Criterion Benchmark (Informational)
- Command:
cargo bench -p runloop-runtime cold_start - Purpose: capture distribution statistics (p50/p90) for cold-start latency; results are uploaded as CI artifacts but not committed.
- Consumption: engineers reviewing perf regressions compare the latest artifact against the historical trend.
Representative Result (Illustrative)
| Build | Median | P90 | Notes |
|---|---|---|---|
debug (cargo test) | 31 ms | 36 ms | Debian 12, i7‑1185G7, governor performance |
release (cargo bench) | 24 ms | 28 ms | Same host |
Numbers above are examples taken from the baseline lab node; they are not updated automatically. When recording new measurements, include hardware + commit hash in the accompanying doc or ticket.
CI Expectations
- The integration test above runs in the
perf-cold-startCI job on hardware matching the baseline profile.
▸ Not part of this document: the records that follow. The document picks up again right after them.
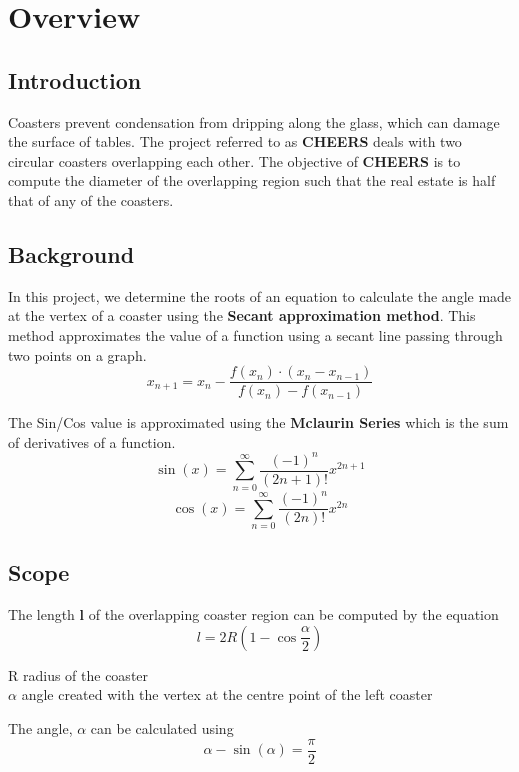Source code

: \documentclass{report}
\begin{document}
\tableofcontents{}
\printindex{}

\chapter{Overview}
\section{Introduction}
  Coasters prevent condensation from dripping along the glass, which can damage the surface of tables. The project referred to as \textbf {CHEERS} deals with two circular coasters overlapping each other. The objective of \textbf {CHEERS} is to compute the diameter of the overlapping region such that 
  the real estate is half that of any of the coasters.

\section{Background}
  In this project, we determine the roots of an equation to calculate the angle made at the vertex of a coaster using the \textbf{Secant approximation method}. This method approximates the value of a function using a secant line passing through two points on a graph.
  $$ x_{n+1} = x_n - \frac{f(x_n) \cdot (x_n - x_{n-1})}{f(x_n) - f(x_{n-1})} $$

  \vspace*{20pt}
  \noindent The Sin/Cos value is approximated using the \textbf{Mclaurin Series} which is the sum of derivatives of a function.
  $$\sin(x) = \sum_{n=0}^{\infty} \frac{(-1)^n}{(2n+1)!}x^{2n+1}$$
  $$\cos(x) = \sum_{n=0}^{\infty} \frac{(-1)^n}{(2n)!}x^{2n}$$ 

\section{Scope}
  The length \textbf{l} of the overlapping coaster region can be computed by the equation
  $$l = 2R\left(1 - \cos\frac{\alpha}{2}\right)$$

  \indent R \textrightarrow \;radius of the coaster \\
  \indent $\alpha$ \textrightarrow \;angle created with the vertex at the centre point of the left coaster

  \vspace{20pt}
  The angle, $\alpha$ can be calculated using
  $$\alpha - \sin(\alpha) = \frac{\pi}{2}$$
  
  \vspace*{20pt}
  
\end{document}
Build failures gate merges. - Criterion benchmarks run in the same job; results are attached as artifacts for manual inspection.
- Regressions >10% versus the baseline require investigation before landing.
Updating This Document
- When hardware changes, update the profile table and note the effective date.
- If thresholds move (e.g., Phase 6 budgets tighten), amend both the test assertions and the documentation here.
- Keep examples concise; avoid copying full benchmark output into the repo.